Al tempo stesso, l’Eln ha chiesto allo Stato colombiano di rispettare una serie di impegni precisi, tra cui quello di bloccare la proliferazione delle bande paramilitari e gli omicidi dei leader sociali. Su questo punto, finora, Juan Manuel Santos e il suo governo hanno lasciato molto a desiderare, nonostante al presidente colombiano sia stato assegnato, un po’ troppo frettolosamente e assai immeritatamente, il Nobel per la Pace. In particolare, l’Eln ha chiesto espressamente la deroga di un decreto del 2002 che sancisce l’obbligo, per il Ministero dell’Interno, di porre subito in atto tutte le necessarie misure di protezione per gli attivisti sociali che ricevono minacce. Su quest’ultimo aspetto, se pensiamo alle responsabilità di Santos all’epoca del suo mandato di ministro degli Interni, quando era ancora il delfino di Uribe ed ebbe enormi responsabilità nel caso dei falsos positivos, non c’è da essere molto ottimisti. E ancora, la guerriglia ha chiesto che il governo si attivi per il miglioramento delle condizioni di vita dei prigionieri politici, a partire dal trasferimento in carceri più vicine ai luoghi dove vivono i loro familiari.
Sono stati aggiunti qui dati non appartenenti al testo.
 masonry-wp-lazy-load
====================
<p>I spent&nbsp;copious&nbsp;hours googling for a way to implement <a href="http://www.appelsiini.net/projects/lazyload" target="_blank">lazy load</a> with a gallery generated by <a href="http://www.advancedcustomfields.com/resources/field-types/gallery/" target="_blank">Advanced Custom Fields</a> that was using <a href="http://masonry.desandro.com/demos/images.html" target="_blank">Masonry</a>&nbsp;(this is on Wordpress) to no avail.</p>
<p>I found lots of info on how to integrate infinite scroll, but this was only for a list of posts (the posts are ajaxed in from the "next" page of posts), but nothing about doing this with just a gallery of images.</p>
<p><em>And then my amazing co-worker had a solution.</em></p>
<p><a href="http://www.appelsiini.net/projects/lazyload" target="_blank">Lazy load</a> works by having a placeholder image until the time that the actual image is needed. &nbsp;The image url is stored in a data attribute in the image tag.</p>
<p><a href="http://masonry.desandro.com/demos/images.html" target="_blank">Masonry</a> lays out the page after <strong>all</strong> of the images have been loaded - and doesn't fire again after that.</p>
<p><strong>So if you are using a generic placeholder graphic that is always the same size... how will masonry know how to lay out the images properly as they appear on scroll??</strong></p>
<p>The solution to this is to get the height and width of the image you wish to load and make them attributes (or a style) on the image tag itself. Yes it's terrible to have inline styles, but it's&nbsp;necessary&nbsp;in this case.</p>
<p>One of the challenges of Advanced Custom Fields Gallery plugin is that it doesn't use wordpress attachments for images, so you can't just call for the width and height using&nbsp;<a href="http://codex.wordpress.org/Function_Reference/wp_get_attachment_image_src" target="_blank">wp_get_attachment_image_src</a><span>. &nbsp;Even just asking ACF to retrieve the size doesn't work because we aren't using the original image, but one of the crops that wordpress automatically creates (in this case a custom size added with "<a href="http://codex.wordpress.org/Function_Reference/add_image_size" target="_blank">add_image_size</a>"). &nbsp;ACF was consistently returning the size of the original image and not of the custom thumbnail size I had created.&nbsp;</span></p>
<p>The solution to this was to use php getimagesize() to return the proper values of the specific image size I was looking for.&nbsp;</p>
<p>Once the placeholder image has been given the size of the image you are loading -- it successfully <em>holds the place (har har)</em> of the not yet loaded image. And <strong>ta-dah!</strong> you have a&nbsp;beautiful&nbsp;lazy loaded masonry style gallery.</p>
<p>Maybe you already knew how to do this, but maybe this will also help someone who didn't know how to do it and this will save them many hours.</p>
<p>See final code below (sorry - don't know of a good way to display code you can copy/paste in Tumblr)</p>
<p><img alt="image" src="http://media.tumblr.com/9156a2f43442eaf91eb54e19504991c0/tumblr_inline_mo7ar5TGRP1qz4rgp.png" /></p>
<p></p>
Il momento, per la Mesa de Conversaciones di Quito, sembra propizio, hanno scritto diversi analisti politici, sottolineando anche la contemporanea trasformazione delle Farc nel partito politico Fuerza Alternativa Revolucionaria del Común. Al tempo stesso, si tratta della prima volta che l’Eln raggiunge un cessate il fuoco bilaterale di questo tipo con il Governo, ma a tutto ciò i mezzi di comunicazione mainstream non hanno dato spazio, insistendo soprattutto sui riferimenti del Papa, in occasione della sua recente visita, all’uccisione del vescovo Jesús Emilio Jaramillo da parte dell’Eln, avvenuta per mano della guerriglia nel 1989 e per la quale la formazione armata ha più volte chiesto perdono. Del resto, non si può negare la profonda influenza che ha avuto la Teologia della Liberazione sull’Eln, grazie alla presenza di figure storiche come Camilo Torres, il sacerdote guerrigliero caduto in battaglia nel 1966, e dei religiosi spagnoli Domingo Laín e Manuel Pérez Martínez, quest’ultimo comandante della guerriglia per vari anni. Durante la visita papale è passata l’idea che la guerriglia delle Farc e dell’Eln fosse il male assoluto, mentre lo Stato non si è assunto alcuna responsabilità per i crimini di cui è stato protagonista, a partire dall’omicidio selettivo di esponenti dei movimenti sociali, di campesinos, delle comunità indigene, degli uomini e delle donne delle comunità di pace, tra cui quella di San José Apartadó, fino allo sterminio, alla metà degli anni Ottanta, dei militanti di Unión Patriótica e ai ripetuti tradimenti degli accordi di pace all’epoca delle presidenze di Pastrana e Uribe.
Dal buon esito di questa prima negoziazione tra Eln e Governo e dal proseguimento degli accordi di pace tra le Farc e lo Sato colombiano, attualmente in una fase di stallo sotto diversi punti di vista (tanto che i comandanti della guerriglia hanno invitato più volte Palacio Nariño a rispettare i patti), dipenderà il futuro di una pace che è messa continuamente a rischio da un paramilitarismo mai contrastato con sufficiente efficacia.